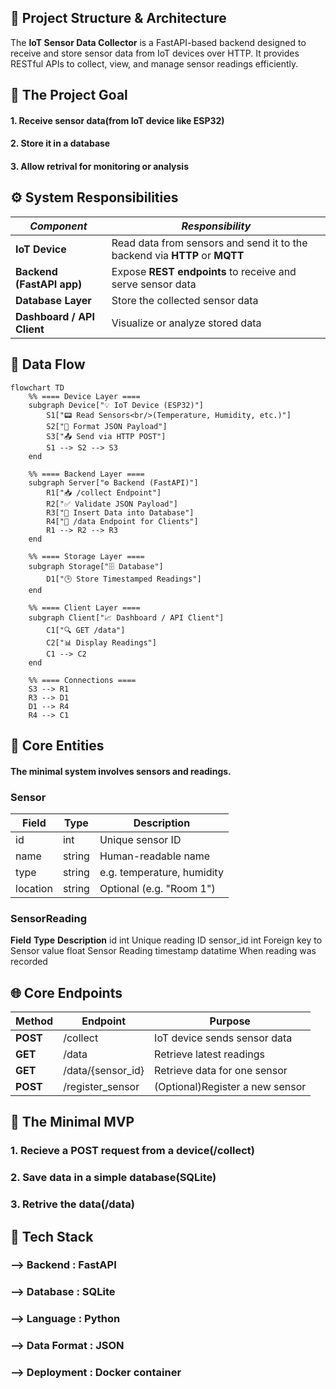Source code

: ## 📁 Project Structure & Architecture

The **IoT Sensor Data Collector** is a FastAPI-based backend designed to receive and store sensor data from IoT devices over HTTP. It provides RESTful APIs to collect, view, and manage sensor readings efficiently.


## 🧩 The Project Goal

#### 1. Receive sensor data(from IoT device like ESP32)
#### 2. Store it in a database
#### 3. Allow retrival for monitoring or analysis

## ⚙️ System Responsibilities
<div align = "center">

| ***Component*** | ***Responsibility*** |
|----------------|--------------------|
| **IoT Device** | Read data from sensors and send it to the backend via **HTTP** or **MQTT** |
| **Backend (FastAPI app)** | Expose **REST endpoints** to receive and serve sensor data |
| **Database Layer** | Store the collected sensor data |
| **Dashboard / API Client** | Visualize or analyze stored data |
</div>

## 📡 Data Flow
```mermaid
flowchart TD
    %% ==== Device Layer ====
    subgraph Device["💡 IoT Device (ESP32)"]
        S1["📟 Read Sensors<br/>(Temperature, Humidity, etc.)"]
        S2["🧩 Format JSON Payload"]
        S3["📤 Send via HTTP POST"]
        S1 --> S2 --> S3
    end

    %% ==== Backend Layer ====
    subgraph Server["⚙️ Backend (FastAPI)"]
        R1["📥 /collect Endpoint"]
        R2["✅ Validate JSON Payload"]
        R3["💾 Insert Data into Database"]
        R4["📡 /data Endpoint for Clients"]
        R1 --> R2 --> R3
    end

    %% ==== Storage Layer ====
    subgraph Storage["🗄️ Database"]
        D1["🕒 Store Timestamped Readings"]
    end

    %% ==== Client Layer ====
    subgraph Client["📈 Dashboard / API Client"]
        C1["🔍 GET /data"]
        C2["📊 Display Readings"]
        C1 --> C2
    end

    %% ==== Connections ====
    S3 --> R1
    R3 --> D1
    D1 --> R4
    R4 --> C1

```

## 🧠 Core Entities

#### The minimal system involves sensors and readings.

### Sensor

<div align="center">

| **Field** | **Type** | **Description** |
|------------|----------|-----------------|
| id | int | Unique sensor ID |
| name | string | Human-readable name |
| type | string | e.g. temperature, humidity |
| location | string | Optional (e.g. "Room 1") |
</div>

### SensorReading

<div align = "center>

| **Field** | **Type** | **Description** |
|------------|----------|-----------------|
| id | int | Unique reading ID |
| sensor_id | int | Foreign key to Sensor |
| value | float | Sensor Reading |
| timestamp | datatime | When reading was recorded |
</div>

## 🌐 Core Endpoints

<div align = "center">

| **Method** | **Endpoint** | **Purpose** |
|------------|----------|-----------------|
| **POST** | /collect | IoT device sends sensor data |
| **GET** | /data | Retrieve latest readings |
| **GET** | /data/{sensor_id} | Retrieve data for one sensor |
| **POST** | /register_sensor | (Optional)Register a new sensor |
</div>

## 🧱 The Minimal MVP

### 1. Recieve a POST request from a device(/collect)
### 2. Save data in a simple database(SQLite)
### 3. Retrive the data(/data) 


## 🧩 Tech Stack
### --> **Backend** : FastAPI
### --> **Database** : SQLite
### --> **Language** : Python
### --> **Data Format** : JSON
### --> **Deployment** : Docker container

++++++++++

### Work to be completed
Reproduce only the lines of the records from the start up to and including the line that holds "collected sensor data |"; do not carry over any picture.

### Your solution
Source code

: ## 📁 Project Structure & Architecture

The **IoT Sensor Data Collector** is a FastAPI-based backend designed to receive and store sensor data from IoT devices over HTTP. It provides RESTful APIs to collect, view, and manage sensor readings efficiently.


## 🧩 The Project Goal

#### 1. Receive sensor data(from IoT device like ESP32)
#### 2. Store it in a database
#### 3. Allow retrival for monitoring or analysis

## ⚙️ System Responsibilities
<div align = "center">

| ***Component*** | ***Responsibility*** |
|----------------|--------------------|
| **IoT Device** | Read data from sensors and send it to the backend via **HTTP** or **MQTT** |
| **Backend (FastAPI app)** | Expose **REST endpoints** to receive and serve sensor data |
| **Database Layer** | Store the collected sensor data |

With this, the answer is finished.